The fight was a good one, Redmond getting the better of the opening minutes, but succumbing to a late finish. With exactly one second left in the opening round, the SBG teammate of Conor McGregor landed a beautiful left hand.
It was a straightforward fight up until that moment when McGregor himself stormed the cage before referee Marc Goddard could even call the fight. Incensed and rate, McGregor screamed in Goddard’s face before later striking another official.
Goddard Finally Speaks Openly About The Incident
Although the UFC claims they removed McGregor from the upcoming UFC 219 card, that decision is highly refuted in terms of legitimacy. According to Goddard, during a lengthy social media post, he doesn’t want the Irishman to be punished.
Claiming he wants the sport to ‘move on’ from the incident, Goddard showed class and respect during his Facebook statement:
After a couple of days of downtime and reflection I would like to offer some clarification on the events that unfolded in the fight between Charlie Ward & John Redmond at Bellator 187.

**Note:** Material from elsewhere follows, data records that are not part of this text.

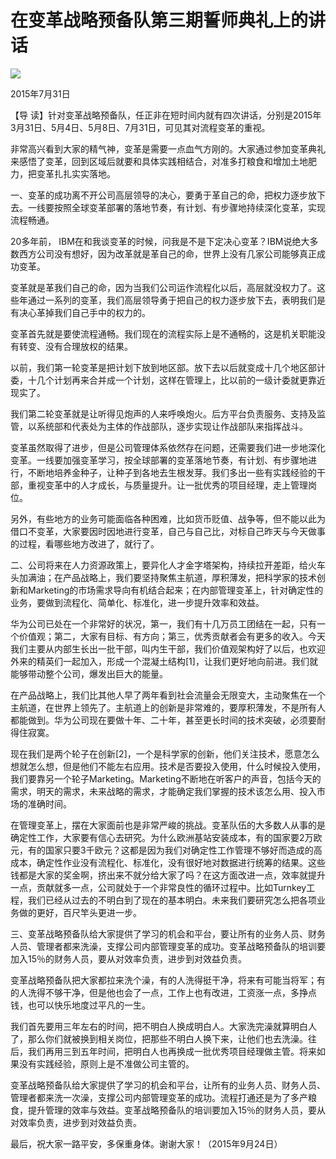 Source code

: # 在变革战略预备队第三期誓师典礼上的讲话
<img class="pv" src="https://api.visitor.plantree.me/visitor-badge/pv?namespace=plantree.me&key=renzhengfei-speeches/在变革战略预备队第三期誓师典礼上的讲话.md">



2015年7月31日



【导  读】针对变革战略预备队，任正非在短时间内就有四次讲话，分别是2015年3月31日、5月4日、5月8日、7月31日，可见其对流程变革的重视。



非常高兴看到大家的精气神，变革是需要一点血气方刚的。大家通过参加变革典礼来感悟了变革，回到区域后就要和具体实践相结合，对准多打粮食和增加土地肥力，把变革扎扎实实落地。

一、变革的成功离不开公司高层领导的决心，要勇于革自己的命，把权力逐步放下去。一线要按照全球变革部署的落地节奏，有计划、有步骤地持续深化变革，实现流程畅通。

20多年前， IBM在和我谈变革的时候，问我是不是下定决心变革？IBM说绝大多数西方公司没有想好，因为改革就是革自己的命，世界上没有几家公司能够真正成功变革。

变革就是革我们自己的命，因为当我们公司运作流程化以后，高层就没权力了。这些年通过一系列的变革，我们高层领导勇于把自己的权力逐步放下去，表明我们是有决心革掉我们自己手中的权力的。

变革首先就是要使流程通畅。我们现在的流程实际上是不通畅的，这是机关职能没有转变、没有合理放权的结果。

以前，我们第一轮变革是把计划下放到地区部。放下去以后就变成十几个地区部计委，十几个计划再来合并成一个计划，这样在管理上，比以前的一级计委就更靠近现实了。

我们第二轮变革就是让听得见炮声的人来呼唤炮火。后方平台负责服务、支持及监管，以系统部和代表处为主体的作战部队，逐步实现让作战部队来指挥战斗。

变革虽然取得了进步，但是公司管理体系依然存在问题，还需要我们进一步地深化变革。一线要加强变革学习，按全球部署的变革落地节奏，有计划、有步骤地进行，不断地培养金种子，让种子到各地去生根发芽。我们多出一些有实践经验的干部，重视变革中的人才成长，与质量提升。让一批优秀的项目经理，走上管理岗位。

另外，有些地方的业务可能面临各种困难，比如货币贬值、战争等，但不能以此为借口不变革，大家要因时因地进行变革，自己与自己比，对标自己昨天与今天做事的过程，看哪些地方改进了，就行了。

二、公司将来在人力资源政策上，要异化人才金字塔架构，持续拉开差距，给火车头加满油；在产品战略上，我们要坚持聚焦主航道，厚积薄发，把科学家的技术创新和Marketing的市场需求导向有机结合起来；在内部管理变革上，针对确定性的业务，要做到流程化、简单化、标准化，进一步提升效率和效益。

华为公司已处在一个非常好的状况，第一，我们有十几万员工团结在一起，只有一个价值观；第二，大家有目标、有方向；第三，优秀贡献者会有更多的收入。今天我们主要从内部生长出一批干部，叫内生干部，我们价值观架构好了以后，也欢迎外来的精英们一起加入，形成一个混凝土结构[1]，让我们更好地向前进。我们就能够带动整个公司，爆发出巨大的能量。

在产品战略上，我们比其他人早了两年看到社会流量会无限变大，主动聚焦在一个主航道，在世界上领先了。主航道上的创新是非常难的，要厚积薄发，不是所有人都能做到。华为公司现在要做十年、二十年，甚至更长时间的技术突破，必须要耐得住寂寞。

现在我们是两个轮子在创新[2]，一个是科学家的创新，他们关注技术，愿意怎么想就怎么想，但是他们不能左右应用。技术是否要投入使用，什么时候投入使用，我们要靠另一个轮子Marketing。Marketing不断地在听客户的声音，包括今天的需求，明天的需求，未来战略的需求，才能确定我们掌握的技术该怎么用、投入市场的准确时间。

在管理变革上，摆在大家面前也是非常严峻的挑战。变革队伍的大多数人从事的是确定性工作，大家要有信心去研究。为什么欧洲基站安装成本，有的国家要2万欧元，有的国家只要3千欧元？这都是因为我们对确定性工作管理不够好而造成的高成本，确定性作业没有流程化、标准化，没有很好地对数据进行统筹的结果。这些钱都是大家的奖金啊，挤出来不就分给大家了吗？在这方面改进一点，效率就提升一点，贡献就多一点，公司就处于一个非常良性的循环过程中。比如Turnkey工程，我们已经从过去的不明白到了现在的基本明白。未来我们要研究怎么把各项业务做的更好，百尺竿头更进一步。

三、变革战略预备队给大家提供了学习的机会和平台，要让所有的业务人员、财务人员、管理者都来洗澡，支撑公司内部管理变革的成功。变革战略预备队的培训要加入15％的财务人员，要从对效率负责，进步到对效益负责。

变革战略预备队把大家都拉来洗个澡，有的人洗得挺干净，将来有可能当将军；有的人洗得不够干净，但是他也会了一点，工作上也有改进，工资涨一点，多挣点钱，也可以快乐地度过平凡的一生。

我们首先要用三年左右的时间，把不明白人换成明白人。大家洗完澡就算明白人了，那么你们就被换到相关岗位，把那些不明白人换下来，让他们也去洗澡。往后，我们再用三到五年时间，把明白人也再换成一批优秀项目经理做主管。将来如果没有实践经验，原则上是不准做公司主管的。

变革战略预备队给大家提供了学习的机会和平台，让所有的业务人员、财务人员、管理者都来洗一次澡，支撑公司内部管理变革的成功。流程打通还是为了多产粮食，提升管理的效率与效益。变革战略预备队的培训要加入15％的财务人员，要从对效率负责，进步到对效益负责。

最后，祝大家一路平安，多保重身体。谢谢大家！（2015年9月24日）
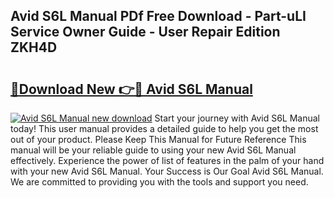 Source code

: ## Avid S6L Manual PDf Free Download - Part-uLI Service Owner Guide - User Repair Edition ZKH4D

# <h2><a href="http://bc28227.oget.top/?id=Avid+S6L+Manual">🔗Download New 👉🔴 Avid S6L Manual</a></h2>

[![Avid S6L Manual new download](https://i.imgur.com/5g1atiW.png)](http://bc28227.oget.top/?id=Avid+S6L+Manual)
Start your journey with Avid S6L Manual today! This user manual provides a detailed guide to help you get the most out of your product. Please Keep This Manual for Future Reference This manual will be your reliable guide to using your new Avid S6L Manual effectively. Experience the power of list of features in the palm of your hand with your new Avid S6L Manual. Your Success is Our Goal Avid S6L Manual. We are committed to providing you with the tools and support you need.
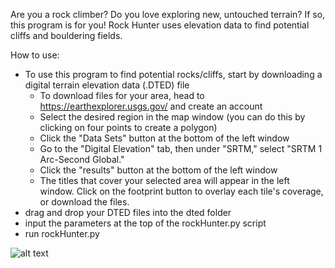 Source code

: Are you a rock climber? Do you love exploring new, untouched terrain? If so, this program is for you! Rock Hunter uses elevation data to find potential cliffs and bouldering fields.

How to use:
- To use this program to find potential rocks/cliffs, start by downloading a digital terrain elevation data (.DTED) file
  - To download files for your area, head to https://earthexplorer.usgs.gov/ and create an account
  - Select the desired region in the map window (you can do  this by clicking on four points to create a polygon)
  - Click the "Data Sets" button at the bottom of the left window
  - Go to the "Digital Elevation" tab, then under "SRTM," select "SRTM 1 Arc-Second Global."
  - Click the "results" button at the bottom of the left window
  - The titles that cover your selected area will appear in the left window. Click on the footprint button to overlay each tile's coverage, or download the files.
- drag and drop your DTED files into the dted folder
- input the parameters at the top of the rockHunter.py script
- run rockHunter.py

![alt text](https://i.imgur.com/66PHK4Q.jpeg)
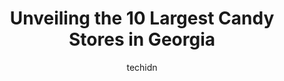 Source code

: ---
layout: ampstory
image: https://i0.wp.com/paketmu.com/wp-content/uploads/2023/06/savannahs-candy-kitchen-0-in-georgia-1686365801.jpeg?resize=640,853
author: techidn
featured: false
description: Explore the diverse Candy Store scene in Georgia, home to an incredible selection of 10 establishments catering to every taste. Whether youre in search of iconic favorites or undiscovered t
title: Unveiling the 10 Largest Candy Stores in Georgia
cover:
   title: Unveiling the 10 Largest Candy Stores in Georgia
   subtitle: RICKPATE
   background: https://paketmu.com/wp-content/uploads/2023/06/savannahs-candy-kitchen-0-in-georgia-1686365801.jpeg

pages: 
 - layout: thirds
   top: <h1>#1 Savannahs Candy Kitchen</h1>
   bottom: "<p>Loved this place. Love chocolate. Great treats. I really liked the store the atmosphere and the scents of candies fudge and all kinds of goodies were awesome. I was stayi</p>"
   background: https://paketmu.com/wp-content/uploads/2023/06/savannahs-candy-kitchen-1-in-georgia-1686365812.jpeg
   backgroundblur: true
 - layout: thirds
   top: <h1>#2 River Street Sweets</h1>
   bottom: "<p>Probably the best candy place that Ive been to in my life.  They have all the normal, generic, candy but they also have fantastic homemade treats. I heard great things a</p>"
   background: https://paketmu.com/wp-content/uploads/2023/06/savannahs-candy-kitchen-2-in-georgia-1686365813.jpeg
   cta:
      link: https://paketmu.com/unveiling-the-10-largest-candy-stores-in-georgia/
      text: Unveiling the 10 Largest Candy Stores in Georgia
 - layout: thirds
   top: <h1>#3 Hansel & Gretel Candy Kitchen</h1>
   bottom: "<p>An absolutely amazing chocolate and candy shop that has something for everyone. Trying to control your blood sugar? They even have sugar free chocolates. My kids always w</p>"
   background: https://paketmu.com/wp-content/uploads/2023/06/savannahs-candy-kitchen-3-in-georgia-1686365813.jpeg
   cta:
      link: https://paketmu.com/unveiling-the-10-largest-candy-stores-in-georgia/
      text: Unveiling the 10 Largest Candy Stores in Georgia
 - layout: thirds
   top: <h1>#4 Savannahs Candy Kitchen</h1>
   bottom: "<p>318 W Saint Julian Street, Savannah, GA 31401, United States</p>"
   background: https://images.unsplash.com/photo-1515405295579-ba7b45403062?ixlib=rb-4.0.3&ixid=MnwxMjA3fDB8MHxwaG90by1wYWdlfHx8fGVufDB8fHx8&auto=format&fit=crop&w=640&h=853&q=80
   cta:
      link: https://paketmu.com/unveiling-the-10-largest-candy-stores-in-georgia/
      text: Unveiling the 10 Largest Candy Stores in Georgia
 - layout: thirds
   top: <h1>#5 Hansel & Gretel Candy Kitchen</h1>
   bottom: "<p>8078 S Main St, Helen, GA 30545, United States</p>"
   background: https://images.unsplash.com/photo-1540457036297-448b6b99e91c?ixlib=rb-4.0.3&ixid=MnwxMjA3fDB8MHxwaG90by1wYWdlfHx8fGVufDB8fHx8&auto=format&fit=crop&w=640&h=853&q=80
   cta:
      link: https://paketmu.com/unveiling-the-10-largest-candy-stores-in-georgia/
      text: Unveiling the 10 Largest Candy Stores in Georgia
 - layout: thirds
   top: <h1>#6 ITSUGAR</h1>
   bottom: "<p>B A, 264 19th St NW Bulding 2, Suite 2100, Atlanta, GA 30363, United States</p>"
   background: https://images.unsplash.com/photo-1599422314077-f4dfdaa4cd09?ixlib=rb-4.0.3&ixid=MnwxMjA3fDB8MHxwaG90by1wYWdlfHx8fGVufDB8fHx8&auto=format&fit=crop&w=640&h=853&q=80
   cta:
      link: https://paketmu.com/unveiling-the-10-largest-candy-stores-in-georgia/
      text: Unveiling the 10 Largest Candy Stores in Georgia
 - layout: thirds
   top: <h1>#7 River Street Sweets • Savannahs Candy Kitchen</h1>
   bottom: "<p>455 Legends Pl, Atlanta, GA 30339, United States</p>"
   background: https://images.unsplash.com/photo-1533998839656-76f5e4b2bccb?ixlib=rb-4.0.3&ixid=MnwxMjA3fDB8MHxwaG90by1wYWdlfHx8fGVufDB8fHx8&auto=format&fit=crop&w=640&h=853&q=80
   cta:
      link: https://paketmu.com/unveiling-the-10-largest-candy-stores-in-georgia/
      text: Unveiling the 10 Largest Candy Stores in Georgia
 - layout: thirds
   middle: Continue reading...
   background: https://images.unsplash.com/photo-1567360425618-1594206637d2?ixlib=rb-4.0.3&ixid=MnwxMjA3fDB8MHxwaG90by1wYWdlfHx8fGVufDB8fHx8&auto=format&fit=crop&w=640&h=853&q=80
   cta:
      link: https://paketmu.com/unveiling-the-10-largest-candy-stores-in-georgia/
      text: Unveiling the 10 Largest Candy Stores in Georgia
      
---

Charlie Ward connected with a left hand that slumped John Redmond to his knees. At this exact point I could not and had not made my determination that John was either out of the contest or not in the position to intelligently defend himself.
At this point on my step in, and you will clearly see from the video replay that I only step across and do not wave the fight off. Charlie Ward, understandably so had reeled off in celebration thinking that I had indeed ended the contest and not as I had actually done, called time on what I believed to be the end of the round. Two distinctly different endings.
“People Have a Strange Habit…”
At this point Conor McGregor, who had once again been stood for the entire duration of the round in close proximity of the cage had taken my intervention, wrongly, as the end of the contest and proceeded to jump the fence to enter the fighting area to congratulate what he believed to be his team mates victory. At this point again my immediate concern was John Redmond who was still on his hands and knees and not in a position to look up and at me, please remember at this point I had still not officially called a stop to the contest.
People have a strange habit, particularly in highly charged and emotional affairs such as MMA contest’s of seeing and believing what indeed has not happened.
There has been the notion and belief of the fact that I had pushed Conor McGregor when this factually and categorically untrue – please again watch the video and you will see very clearly that I have my arms in between Charlie and Conor whilst trying to tell Charlie to return to his corner and let me make my determination, pushing fighters, or anyone unnecessarily so is simply not in my nature, or protocol of conduct to do so.
It is then again, clearly, that you will see Conor McGregor who put his hands on my chest to shove me, I then turn and walk away to go back and check on the condition of John Redmond.
“I Respected Conor”
Conor McGregor was then forcefully ejected from the cage, whilst still trying to get to me and continuing his verbal tirade and threats, including “seeing me in Birmingham” [my hometown] Conor McGregor’s threats are of no concern to me. He then circled outside of the cage and jumped back up on the cage and when a commission official tried to get him down he struck out to him. The video presents all the evidence that is needed.
I do not wish for any further action to be taken against any party, in particular Conor McGregor, but ultimately that is entirely out of my hands. I hope that the situation can be reviewed, learned from on how we could prevent a repeat instance and then case closed, we move on for the good of the sport.
I have known, witnessed and refereed Conor on many previous occasions over the years and watched, even in support of his meteoric rise, speaking publically to commend him and offer an insight when others had turned against him. I have known Conor before he was the mega star that he is now, long before he amassed his fame and fortune – the difference being I respected him the same and treated him no different back then.